Self-Hosted Recce Instance

In a collaborative dbt project, we often want each in-progress PR to have a corresponding Recce server for review, which we call a Recce Instance. There are three solutions to create a Recce Instance.

  • GitHub Codespaces: Run the Recce Instance in the user's GitHub Codespace. Due to design limitations of codespaces, each codespace must be opened under a specific user, so each user needs to launch their own Recce Instance. This method also requires every user to have a GitHub account, which might not be suitable for some teams.

  • Self-Hosted Recce Instance: Run the Recce Instance on your own cloud infrastructure (AWS, GCP, Azure, or on-premise machines). Since it is self-hosted, it offers greater flexibility compared to GitHub Codespaces, and because the server is hosted on your own infrastructure, it can provide better privacy and security. However, this comes at the cost of additional management overhead.

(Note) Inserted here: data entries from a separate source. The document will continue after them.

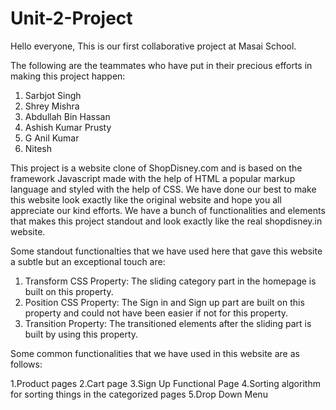 # Unit-2-Project

Hello everyone, This is our first collaborative project at Masai School.

The following are the teammates who have put in their precious efforts in making this project happen:

1. Sarbjot Singh
2. Shrey Mishra
3. Abdullah Bin Hassan 
4. Ashish Kumar Prusty
5. G Anil Kumar
6. Nitesh


This project is a website clone of ShopDisney.com and is based on the framework Javascript made with the help of HTML a popular markup 
language and styled with the help of CSS. We have done our best to make this website look exactly like the original website and hope you
all appreciate our kind efforts.
We have a bunch of functionalities and elements that makes this project standout and look exactly like the real shopdisney.in website.

Some standout functionalties that we have used here that gave this website a subtle but an exceptional touch are:

1. Transform CSS Property: The sliding category part in the homepage is built on this property.
2. Position CSS Property: The Sign in and Sign up part are built on this property and could not have been easier if not for this property.
3. Transition Property: The transitioned elements after the sliding part is built by using this property.

Some common functionalities that we have used in this website are as follows:

1.Product pages
2.Cart page
3.Sign Up Functional Page
4.Sorting algorithm  for sorting things in the categorized pages
5.Drop Down Menu
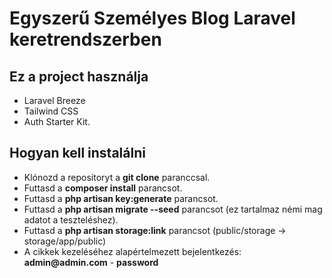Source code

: # Egyszerű Személyes Blog Laravel keretrendszerben

## Ez a project használja

- Laravel Breeze 
- Tailwind CSS
- Auth Starter Kit.

## Hogyan kell instalálni

- Klónozd a repositoryt a __git clone__ paranccsal.
- Futtasd a __composer install__ parancsot.
- Futtasd a __php artisan key:generate__ parancsot.
- Futtasd a __php artisan migrate --seed__ parancsot (ez tartalmaz némi mag adatot a teszteléshez).
- Futtasd a __php artisan storage:link__ parancsot (public/storage -> storage/app/public)
- A cikkek kezeléséhez alapértelmezett bejelentkezés: __admin@admin.com__ - __password__

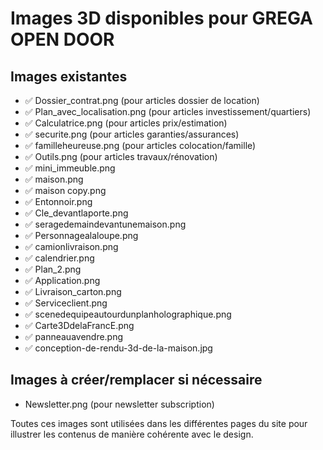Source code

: # Images 3D disponibles pour GREGA OPEN DOOR

## Images existantes

- ✅ Dossier_contrat.png (pour articles dossier de location)
- ✅ Plan_avec_localisation.png (pour articles investissement/quartiers)
- ✅ Calculatrice.png (pour articles prix/estimation)
- ✅ securite.png (pour articles garanties/assurances)
- ✅ familleheureuse.png (pour articles colocation/famille)
- ✅ Outils.png (pour articles travaux/rénovation)
- ✅ mini_immeuble.png
- ✅ maison.png
- ✅ maison copy.png
- ✅ Entonnoir.png
- ✅ Cle_devantlaporte.png
- ✅ seragedemaindevantunemaison.png
- ✅ Personnagealaloupe.png
- ✅ camionlivraison.png
- ✅ calendrier.png
- ✅ Plan_2.png
- ✅ Application.png
- ✅ Livraison_carton.png
- ✅ Serviceclient.png
- ✅ scenedequipeautourdunplanholographique.png
- ✅ Carte3DdelaFrancE.png
- ✅ panneauavendre.png
- ✅ conception-de-rendu-3d-de-la-maison.jpg

## Images à créer/remplacer si nécessaire

- Newsletter.png (pour newsletter subscription)

Toutes ces images sont utilisées dans les différentes pages du site pour illustrer les contenus de manière cohérente avec le design.
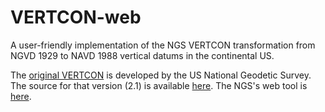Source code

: # VERTCON-web
A user-friendly implementation of the NGS VERTCON transformation from NGVD 1929 to NAVD 1988 vertical datums in the continental US.

The [original VERTCON](http://www.ngs.noaa.gov/TOOLS/Vertcon/vertcon.html) is developed by the US National Geodetic Survey. The source for that version (2.1) is available [here](http://www.ngs.noaa.gov/PC_PROD/VERTCON/). The NGS's web tool is [here](http://www.ngs.noaa.gov/cgi-bin/VERTCON/vert_con.prl).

  • Recce-Managed Recce Instance: We would host the Recce Instance on Recce's own cloud infrastructure, directly connecting to your warehouse. The advantage is minimal setup cost, but there are privacy and security considerations. Currently, we do not offer this method.

In this document, we will explain the design and architecture of the Self-hosted Recce Instance solution.

Components

alt text

  1. Recce Cloud: Provides an API to manage instances through an user interface.
  2. Recce Cloud Agent: A service running on your own cloud infrastructure. It communicates with Recce Cloud, creates and manages Recce Instances. The agent requires configuration with the Recce Cloud API token and the necessary data warehouse credentials for the Recce Instances.
  3. Recce Instance: An instance running Recce that requires a publicly accessible URL.

Recce Cloud Agent Type

  • Docker: The Docker agent runs instances within Docker containers, making it suitable for a single VM serving multiple Recce Instances through different ports. However, if too many instances are run concurrently, it may lead to insufficient VM resources.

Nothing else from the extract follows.